━━━━━ Records shown

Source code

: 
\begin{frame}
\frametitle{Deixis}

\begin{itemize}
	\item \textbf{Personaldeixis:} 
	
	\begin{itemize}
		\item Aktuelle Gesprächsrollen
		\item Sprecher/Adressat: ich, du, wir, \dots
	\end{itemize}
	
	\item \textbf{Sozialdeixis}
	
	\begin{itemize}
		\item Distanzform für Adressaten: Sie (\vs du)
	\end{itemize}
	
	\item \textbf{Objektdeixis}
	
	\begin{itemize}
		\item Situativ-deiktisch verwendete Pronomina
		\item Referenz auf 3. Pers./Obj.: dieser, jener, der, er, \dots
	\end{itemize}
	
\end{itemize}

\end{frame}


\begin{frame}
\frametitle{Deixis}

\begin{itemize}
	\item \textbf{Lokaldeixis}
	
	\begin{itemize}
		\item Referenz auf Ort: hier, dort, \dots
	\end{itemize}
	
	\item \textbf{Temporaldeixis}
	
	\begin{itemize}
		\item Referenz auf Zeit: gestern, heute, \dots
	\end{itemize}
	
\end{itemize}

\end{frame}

━━━━━━━━━━

→ Problem details:
Count the lines above that include the word "dots". Reply with that number alone.

→ Completed task:
4